A complete answer lists every line of the material where the string "Container" occurs.

((

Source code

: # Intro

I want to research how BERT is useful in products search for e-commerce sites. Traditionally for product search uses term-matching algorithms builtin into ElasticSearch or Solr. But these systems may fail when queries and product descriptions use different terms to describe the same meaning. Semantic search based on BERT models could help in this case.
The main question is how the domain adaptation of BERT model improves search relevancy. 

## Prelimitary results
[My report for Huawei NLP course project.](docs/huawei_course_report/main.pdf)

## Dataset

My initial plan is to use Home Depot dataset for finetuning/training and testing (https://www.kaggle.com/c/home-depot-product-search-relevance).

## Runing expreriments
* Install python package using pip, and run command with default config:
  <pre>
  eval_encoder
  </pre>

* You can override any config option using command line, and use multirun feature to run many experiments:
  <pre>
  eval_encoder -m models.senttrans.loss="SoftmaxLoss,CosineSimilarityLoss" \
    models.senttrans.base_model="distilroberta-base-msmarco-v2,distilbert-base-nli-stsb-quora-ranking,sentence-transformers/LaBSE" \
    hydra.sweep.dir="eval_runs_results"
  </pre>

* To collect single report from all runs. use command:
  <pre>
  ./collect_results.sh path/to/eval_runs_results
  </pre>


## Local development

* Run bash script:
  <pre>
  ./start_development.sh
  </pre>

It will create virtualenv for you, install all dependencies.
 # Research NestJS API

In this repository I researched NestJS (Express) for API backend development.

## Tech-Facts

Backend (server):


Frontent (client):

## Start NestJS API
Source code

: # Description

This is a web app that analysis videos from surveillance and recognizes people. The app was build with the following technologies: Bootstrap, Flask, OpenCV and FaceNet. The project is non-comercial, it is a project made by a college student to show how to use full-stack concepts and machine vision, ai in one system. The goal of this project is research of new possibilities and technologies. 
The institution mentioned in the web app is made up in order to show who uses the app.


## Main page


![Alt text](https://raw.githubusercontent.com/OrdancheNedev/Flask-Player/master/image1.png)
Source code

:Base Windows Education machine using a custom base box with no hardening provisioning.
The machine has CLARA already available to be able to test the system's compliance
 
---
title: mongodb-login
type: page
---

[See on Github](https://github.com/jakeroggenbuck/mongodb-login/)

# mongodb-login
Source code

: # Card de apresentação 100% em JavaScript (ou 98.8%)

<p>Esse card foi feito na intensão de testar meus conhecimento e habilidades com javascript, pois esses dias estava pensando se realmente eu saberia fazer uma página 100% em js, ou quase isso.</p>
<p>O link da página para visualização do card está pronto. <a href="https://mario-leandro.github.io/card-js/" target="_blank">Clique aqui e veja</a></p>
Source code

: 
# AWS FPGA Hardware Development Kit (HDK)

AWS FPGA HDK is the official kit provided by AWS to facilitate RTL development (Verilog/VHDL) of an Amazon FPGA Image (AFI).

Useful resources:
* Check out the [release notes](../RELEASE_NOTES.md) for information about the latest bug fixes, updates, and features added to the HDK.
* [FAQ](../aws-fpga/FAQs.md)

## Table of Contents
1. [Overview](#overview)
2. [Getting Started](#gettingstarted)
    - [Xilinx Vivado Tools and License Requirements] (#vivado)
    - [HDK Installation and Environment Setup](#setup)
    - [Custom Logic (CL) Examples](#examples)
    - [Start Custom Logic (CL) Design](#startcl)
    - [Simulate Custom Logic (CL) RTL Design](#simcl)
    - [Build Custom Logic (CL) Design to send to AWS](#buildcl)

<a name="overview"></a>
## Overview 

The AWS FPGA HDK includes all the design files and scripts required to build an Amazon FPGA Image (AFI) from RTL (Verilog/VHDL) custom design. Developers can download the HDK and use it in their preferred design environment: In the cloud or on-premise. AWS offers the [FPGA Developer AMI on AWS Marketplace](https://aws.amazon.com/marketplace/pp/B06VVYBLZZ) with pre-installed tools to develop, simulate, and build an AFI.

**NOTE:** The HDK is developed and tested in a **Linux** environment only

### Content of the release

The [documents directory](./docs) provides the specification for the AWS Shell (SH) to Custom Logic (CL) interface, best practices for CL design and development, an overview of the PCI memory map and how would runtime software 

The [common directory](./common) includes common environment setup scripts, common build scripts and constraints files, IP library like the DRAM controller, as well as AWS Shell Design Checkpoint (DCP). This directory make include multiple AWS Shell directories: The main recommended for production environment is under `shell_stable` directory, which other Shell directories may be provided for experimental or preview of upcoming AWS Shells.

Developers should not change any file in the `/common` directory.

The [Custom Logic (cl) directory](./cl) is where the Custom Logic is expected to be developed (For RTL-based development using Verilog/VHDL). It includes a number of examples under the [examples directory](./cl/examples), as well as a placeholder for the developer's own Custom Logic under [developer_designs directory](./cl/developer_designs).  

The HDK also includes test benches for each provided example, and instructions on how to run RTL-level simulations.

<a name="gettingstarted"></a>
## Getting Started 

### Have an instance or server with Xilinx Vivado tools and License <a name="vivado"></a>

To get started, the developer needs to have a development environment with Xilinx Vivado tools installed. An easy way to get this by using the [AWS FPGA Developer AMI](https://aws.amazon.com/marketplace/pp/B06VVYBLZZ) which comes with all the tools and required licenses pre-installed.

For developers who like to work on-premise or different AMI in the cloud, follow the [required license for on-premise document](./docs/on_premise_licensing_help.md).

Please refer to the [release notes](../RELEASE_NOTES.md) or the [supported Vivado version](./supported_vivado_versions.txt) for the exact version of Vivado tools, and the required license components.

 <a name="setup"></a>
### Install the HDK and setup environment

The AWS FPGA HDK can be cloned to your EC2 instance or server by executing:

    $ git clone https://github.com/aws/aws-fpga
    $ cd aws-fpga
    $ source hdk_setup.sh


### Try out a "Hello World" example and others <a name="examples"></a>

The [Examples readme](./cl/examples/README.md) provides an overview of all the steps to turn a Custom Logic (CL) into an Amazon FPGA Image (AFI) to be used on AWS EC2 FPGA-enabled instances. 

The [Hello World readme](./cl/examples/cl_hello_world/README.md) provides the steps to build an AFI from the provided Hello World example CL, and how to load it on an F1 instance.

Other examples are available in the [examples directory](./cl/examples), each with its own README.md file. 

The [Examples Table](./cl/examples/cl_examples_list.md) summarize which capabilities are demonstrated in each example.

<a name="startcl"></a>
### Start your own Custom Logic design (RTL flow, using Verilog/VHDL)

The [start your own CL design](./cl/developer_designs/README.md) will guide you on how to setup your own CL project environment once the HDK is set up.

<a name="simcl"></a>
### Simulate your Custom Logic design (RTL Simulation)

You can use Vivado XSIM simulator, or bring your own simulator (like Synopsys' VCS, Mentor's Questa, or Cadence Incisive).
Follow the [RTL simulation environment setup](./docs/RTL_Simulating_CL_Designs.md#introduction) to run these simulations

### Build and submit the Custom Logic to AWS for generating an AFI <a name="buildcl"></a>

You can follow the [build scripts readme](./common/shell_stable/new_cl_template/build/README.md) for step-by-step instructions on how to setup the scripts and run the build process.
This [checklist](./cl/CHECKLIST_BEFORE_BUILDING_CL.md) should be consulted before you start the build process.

))
((

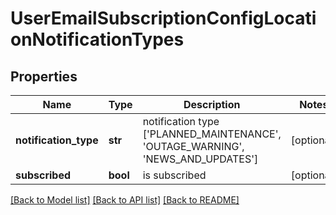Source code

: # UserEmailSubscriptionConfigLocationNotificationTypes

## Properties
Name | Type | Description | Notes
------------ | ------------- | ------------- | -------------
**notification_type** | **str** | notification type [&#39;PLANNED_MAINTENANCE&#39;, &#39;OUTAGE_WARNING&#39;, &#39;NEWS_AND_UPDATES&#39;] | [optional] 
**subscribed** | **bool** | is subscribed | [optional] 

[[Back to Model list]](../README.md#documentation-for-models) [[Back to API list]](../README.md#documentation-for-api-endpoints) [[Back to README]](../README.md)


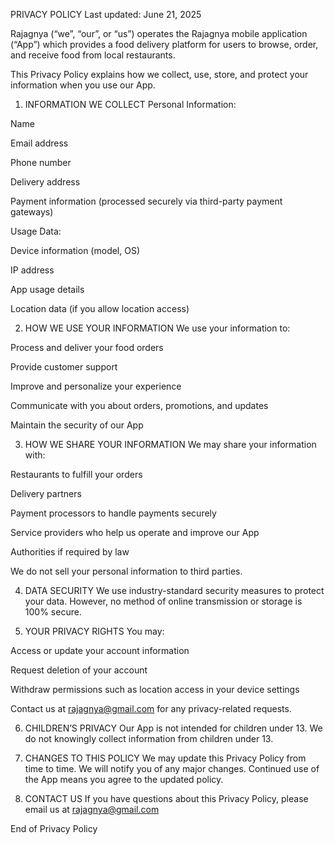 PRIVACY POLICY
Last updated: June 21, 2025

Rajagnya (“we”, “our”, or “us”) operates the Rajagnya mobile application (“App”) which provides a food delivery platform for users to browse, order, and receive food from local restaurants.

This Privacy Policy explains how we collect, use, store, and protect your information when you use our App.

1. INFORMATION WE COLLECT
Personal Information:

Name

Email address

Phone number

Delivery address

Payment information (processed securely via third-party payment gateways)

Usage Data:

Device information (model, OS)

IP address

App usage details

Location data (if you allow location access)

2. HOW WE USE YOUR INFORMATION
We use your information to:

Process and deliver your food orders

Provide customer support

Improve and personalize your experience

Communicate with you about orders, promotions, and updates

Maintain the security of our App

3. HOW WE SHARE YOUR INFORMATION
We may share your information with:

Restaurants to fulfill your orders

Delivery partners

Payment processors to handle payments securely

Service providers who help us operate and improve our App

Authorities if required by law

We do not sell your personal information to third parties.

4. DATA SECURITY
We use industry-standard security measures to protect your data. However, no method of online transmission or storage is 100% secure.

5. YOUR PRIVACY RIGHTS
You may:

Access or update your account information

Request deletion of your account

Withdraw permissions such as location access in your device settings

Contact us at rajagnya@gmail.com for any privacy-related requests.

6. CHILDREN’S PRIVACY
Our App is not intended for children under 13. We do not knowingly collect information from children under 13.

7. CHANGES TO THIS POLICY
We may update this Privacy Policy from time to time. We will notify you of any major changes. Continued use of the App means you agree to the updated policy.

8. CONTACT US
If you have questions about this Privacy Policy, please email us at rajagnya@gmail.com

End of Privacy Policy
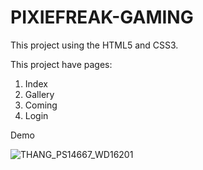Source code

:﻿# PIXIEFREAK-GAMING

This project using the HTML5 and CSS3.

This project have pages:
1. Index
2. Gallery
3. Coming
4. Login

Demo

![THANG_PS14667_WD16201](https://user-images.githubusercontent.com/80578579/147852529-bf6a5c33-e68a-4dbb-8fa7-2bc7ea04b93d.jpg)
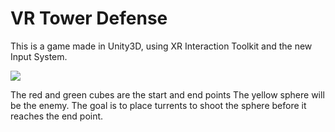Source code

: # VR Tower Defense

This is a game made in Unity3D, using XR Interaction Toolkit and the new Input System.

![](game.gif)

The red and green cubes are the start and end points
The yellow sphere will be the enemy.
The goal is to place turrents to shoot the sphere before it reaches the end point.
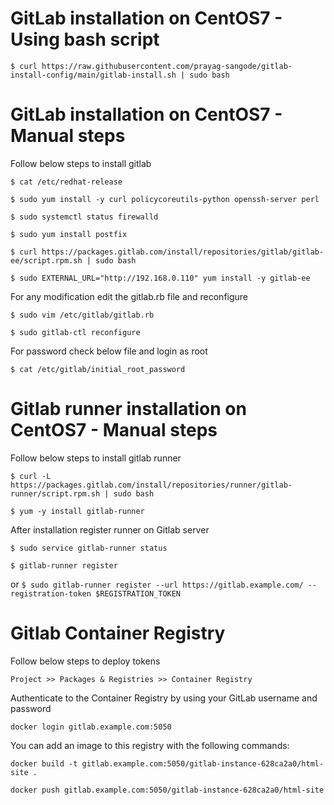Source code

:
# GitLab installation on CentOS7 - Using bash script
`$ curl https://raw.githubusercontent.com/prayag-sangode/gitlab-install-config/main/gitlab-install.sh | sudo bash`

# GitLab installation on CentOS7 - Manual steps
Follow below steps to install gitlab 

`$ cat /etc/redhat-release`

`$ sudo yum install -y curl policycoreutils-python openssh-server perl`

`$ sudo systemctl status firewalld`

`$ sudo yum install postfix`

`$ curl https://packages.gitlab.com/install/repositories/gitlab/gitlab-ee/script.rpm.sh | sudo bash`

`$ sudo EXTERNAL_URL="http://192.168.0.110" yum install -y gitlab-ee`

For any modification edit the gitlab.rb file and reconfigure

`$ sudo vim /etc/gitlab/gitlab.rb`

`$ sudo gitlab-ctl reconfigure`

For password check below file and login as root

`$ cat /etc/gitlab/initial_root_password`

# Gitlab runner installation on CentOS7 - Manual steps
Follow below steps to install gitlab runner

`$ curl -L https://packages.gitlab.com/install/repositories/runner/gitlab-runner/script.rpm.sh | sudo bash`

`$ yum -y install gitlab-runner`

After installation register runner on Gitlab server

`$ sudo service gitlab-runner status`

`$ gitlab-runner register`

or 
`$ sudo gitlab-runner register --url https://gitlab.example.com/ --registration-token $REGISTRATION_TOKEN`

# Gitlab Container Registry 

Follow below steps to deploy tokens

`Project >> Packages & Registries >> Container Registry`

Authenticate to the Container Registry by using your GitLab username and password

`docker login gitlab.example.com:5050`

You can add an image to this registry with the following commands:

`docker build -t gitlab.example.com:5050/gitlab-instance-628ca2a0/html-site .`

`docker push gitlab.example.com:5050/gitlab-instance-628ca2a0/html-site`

))
((

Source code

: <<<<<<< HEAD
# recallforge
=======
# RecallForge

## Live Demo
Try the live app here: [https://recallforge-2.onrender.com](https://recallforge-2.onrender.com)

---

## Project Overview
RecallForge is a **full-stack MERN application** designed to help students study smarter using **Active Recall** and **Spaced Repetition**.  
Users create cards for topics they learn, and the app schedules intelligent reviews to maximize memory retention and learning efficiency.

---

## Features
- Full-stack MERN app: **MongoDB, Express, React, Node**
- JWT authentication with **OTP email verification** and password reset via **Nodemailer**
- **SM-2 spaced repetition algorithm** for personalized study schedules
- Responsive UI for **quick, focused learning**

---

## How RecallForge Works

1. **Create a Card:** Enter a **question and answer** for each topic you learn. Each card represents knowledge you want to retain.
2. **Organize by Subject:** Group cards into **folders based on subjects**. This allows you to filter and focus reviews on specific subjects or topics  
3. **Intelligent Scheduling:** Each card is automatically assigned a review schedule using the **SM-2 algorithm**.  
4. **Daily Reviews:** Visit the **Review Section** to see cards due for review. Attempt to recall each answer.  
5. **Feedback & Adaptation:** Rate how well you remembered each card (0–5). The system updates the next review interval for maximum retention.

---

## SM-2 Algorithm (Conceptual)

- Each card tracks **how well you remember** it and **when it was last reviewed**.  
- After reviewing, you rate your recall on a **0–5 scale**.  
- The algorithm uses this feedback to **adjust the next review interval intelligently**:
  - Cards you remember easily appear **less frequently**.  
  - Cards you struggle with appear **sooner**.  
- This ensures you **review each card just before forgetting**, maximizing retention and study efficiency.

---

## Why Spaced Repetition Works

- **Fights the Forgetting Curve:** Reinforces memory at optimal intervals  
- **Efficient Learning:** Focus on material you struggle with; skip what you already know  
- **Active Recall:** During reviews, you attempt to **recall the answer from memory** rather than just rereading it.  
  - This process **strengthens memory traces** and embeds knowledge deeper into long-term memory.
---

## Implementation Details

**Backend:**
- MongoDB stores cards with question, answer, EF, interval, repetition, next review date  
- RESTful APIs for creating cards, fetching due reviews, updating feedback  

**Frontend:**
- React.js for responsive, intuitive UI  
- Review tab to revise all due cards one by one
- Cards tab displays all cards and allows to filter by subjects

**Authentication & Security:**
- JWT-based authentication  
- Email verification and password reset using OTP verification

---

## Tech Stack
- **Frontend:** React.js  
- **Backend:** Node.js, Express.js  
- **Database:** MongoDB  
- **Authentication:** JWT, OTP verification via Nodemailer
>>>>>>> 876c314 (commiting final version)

))

Exercise output:
# Gitlab Container Registry 
`Project >> Packages & Registries >> Container Registry`
Authenticate to the Container Registry by using your GitLab username and password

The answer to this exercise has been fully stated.